* _THE TASK_
Each line that holds the word "execute" counts once; give the total for the records below and nothing else.

[Stored data entries]
• • • • •
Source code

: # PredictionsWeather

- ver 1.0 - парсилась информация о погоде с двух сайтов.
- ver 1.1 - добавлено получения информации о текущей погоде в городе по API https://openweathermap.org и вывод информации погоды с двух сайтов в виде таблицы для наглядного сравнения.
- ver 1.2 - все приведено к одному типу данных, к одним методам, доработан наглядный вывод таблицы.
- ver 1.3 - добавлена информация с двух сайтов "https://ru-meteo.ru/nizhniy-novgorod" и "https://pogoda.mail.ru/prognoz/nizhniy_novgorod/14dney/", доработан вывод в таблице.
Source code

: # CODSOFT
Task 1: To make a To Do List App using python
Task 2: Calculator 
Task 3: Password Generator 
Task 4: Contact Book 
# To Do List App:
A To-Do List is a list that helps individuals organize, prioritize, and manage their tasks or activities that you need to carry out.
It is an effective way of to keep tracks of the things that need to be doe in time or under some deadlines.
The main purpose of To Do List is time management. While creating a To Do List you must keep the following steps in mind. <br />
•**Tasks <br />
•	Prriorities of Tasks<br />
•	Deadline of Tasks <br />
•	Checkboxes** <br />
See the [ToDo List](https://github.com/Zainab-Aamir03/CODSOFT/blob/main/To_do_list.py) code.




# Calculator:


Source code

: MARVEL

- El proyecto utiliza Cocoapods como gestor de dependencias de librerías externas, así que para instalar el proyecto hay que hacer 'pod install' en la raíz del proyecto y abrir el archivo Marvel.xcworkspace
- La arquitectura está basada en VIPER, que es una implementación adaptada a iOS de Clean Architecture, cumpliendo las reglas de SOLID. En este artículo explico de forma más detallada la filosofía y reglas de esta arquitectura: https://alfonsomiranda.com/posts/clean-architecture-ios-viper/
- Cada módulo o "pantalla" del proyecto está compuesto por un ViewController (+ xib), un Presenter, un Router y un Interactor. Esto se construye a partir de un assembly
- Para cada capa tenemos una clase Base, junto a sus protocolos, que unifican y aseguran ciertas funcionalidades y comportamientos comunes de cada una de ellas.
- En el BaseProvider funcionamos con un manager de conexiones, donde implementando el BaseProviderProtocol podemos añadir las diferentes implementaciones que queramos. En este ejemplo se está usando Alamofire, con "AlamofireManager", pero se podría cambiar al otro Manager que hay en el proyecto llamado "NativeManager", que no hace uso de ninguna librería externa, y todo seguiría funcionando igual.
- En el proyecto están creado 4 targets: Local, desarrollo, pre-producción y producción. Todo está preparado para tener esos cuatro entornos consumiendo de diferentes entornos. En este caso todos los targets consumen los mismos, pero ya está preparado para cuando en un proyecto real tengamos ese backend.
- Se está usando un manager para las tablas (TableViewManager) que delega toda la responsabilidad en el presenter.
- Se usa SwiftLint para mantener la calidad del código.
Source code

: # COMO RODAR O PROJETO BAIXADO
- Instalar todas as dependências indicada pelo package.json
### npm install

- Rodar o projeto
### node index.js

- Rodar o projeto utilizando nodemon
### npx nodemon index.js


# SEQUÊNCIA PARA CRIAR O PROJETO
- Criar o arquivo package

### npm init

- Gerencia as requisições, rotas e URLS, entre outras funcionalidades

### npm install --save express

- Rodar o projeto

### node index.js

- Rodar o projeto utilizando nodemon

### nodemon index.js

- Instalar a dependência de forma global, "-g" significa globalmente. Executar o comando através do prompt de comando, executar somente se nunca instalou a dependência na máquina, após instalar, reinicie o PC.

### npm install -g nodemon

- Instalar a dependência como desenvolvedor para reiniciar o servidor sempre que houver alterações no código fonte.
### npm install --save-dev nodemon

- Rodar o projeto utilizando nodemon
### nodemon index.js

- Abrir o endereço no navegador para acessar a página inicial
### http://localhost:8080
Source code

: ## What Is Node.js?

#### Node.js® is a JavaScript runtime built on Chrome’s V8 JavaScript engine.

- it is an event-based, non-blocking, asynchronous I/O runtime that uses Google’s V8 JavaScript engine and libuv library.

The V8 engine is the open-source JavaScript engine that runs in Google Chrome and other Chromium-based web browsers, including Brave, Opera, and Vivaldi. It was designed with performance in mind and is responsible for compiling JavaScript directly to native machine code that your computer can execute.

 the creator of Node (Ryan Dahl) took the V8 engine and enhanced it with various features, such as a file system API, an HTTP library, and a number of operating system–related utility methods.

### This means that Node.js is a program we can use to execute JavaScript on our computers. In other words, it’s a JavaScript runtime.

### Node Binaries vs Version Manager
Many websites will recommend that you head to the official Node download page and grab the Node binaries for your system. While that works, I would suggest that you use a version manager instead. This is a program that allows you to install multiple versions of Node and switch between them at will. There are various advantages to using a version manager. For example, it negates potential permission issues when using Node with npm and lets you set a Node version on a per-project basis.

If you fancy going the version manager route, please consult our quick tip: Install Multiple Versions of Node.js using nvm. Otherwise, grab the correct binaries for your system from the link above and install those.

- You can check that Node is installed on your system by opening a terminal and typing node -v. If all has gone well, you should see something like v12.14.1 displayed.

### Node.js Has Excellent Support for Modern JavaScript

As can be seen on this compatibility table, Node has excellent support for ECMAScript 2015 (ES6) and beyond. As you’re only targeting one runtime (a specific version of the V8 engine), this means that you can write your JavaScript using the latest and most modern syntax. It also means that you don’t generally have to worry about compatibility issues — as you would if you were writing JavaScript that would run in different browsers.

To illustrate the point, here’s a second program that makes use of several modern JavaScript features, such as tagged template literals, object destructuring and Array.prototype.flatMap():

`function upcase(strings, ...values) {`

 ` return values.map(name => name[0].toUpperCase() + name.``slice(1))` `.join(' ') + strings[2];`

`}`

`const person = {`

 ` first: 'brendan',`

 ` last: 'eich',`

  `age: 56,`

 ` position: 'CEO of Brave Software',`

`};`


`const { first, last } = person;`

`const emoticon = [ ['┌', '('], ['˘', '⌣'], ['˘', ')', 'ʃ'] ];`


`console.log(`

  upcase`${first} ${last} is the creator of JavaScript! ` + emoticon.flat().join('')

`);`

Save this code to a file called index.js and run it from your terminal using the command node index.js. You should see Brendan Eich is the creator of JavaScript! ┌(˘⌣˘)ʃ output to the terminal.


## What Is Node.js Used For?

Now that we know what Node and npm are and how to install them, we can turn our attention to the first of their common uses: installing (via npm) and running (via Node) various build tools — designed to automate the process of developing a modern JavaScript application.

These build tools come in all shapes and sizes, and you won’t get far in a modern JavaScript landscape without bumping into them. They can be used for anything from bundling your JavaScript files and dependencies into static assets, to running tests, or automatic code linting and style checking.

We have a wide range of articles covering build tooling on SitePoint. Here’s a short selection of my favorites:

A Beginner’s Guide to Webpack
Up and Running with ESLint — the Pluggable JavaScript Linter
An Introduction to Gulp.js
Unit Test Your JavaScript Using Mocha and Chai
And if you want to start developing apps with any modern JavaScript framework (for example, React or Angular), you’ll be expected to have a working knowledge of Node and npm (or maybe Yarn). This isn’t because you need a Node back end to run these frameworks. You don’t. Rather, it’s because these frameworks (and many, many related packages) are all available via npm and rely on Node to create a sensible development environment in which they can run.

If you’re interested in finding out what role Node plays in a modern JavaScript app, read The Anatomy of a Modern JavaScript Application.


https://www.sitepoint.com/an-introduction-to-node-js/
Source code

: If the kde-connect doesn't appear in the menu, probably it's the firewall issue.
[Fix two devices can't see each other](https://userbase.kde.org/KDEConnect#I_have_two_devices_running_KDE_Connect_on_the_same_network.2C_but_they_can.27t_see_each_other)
• • • • •
* _SOLUTION TO THIS EXERCISE_
2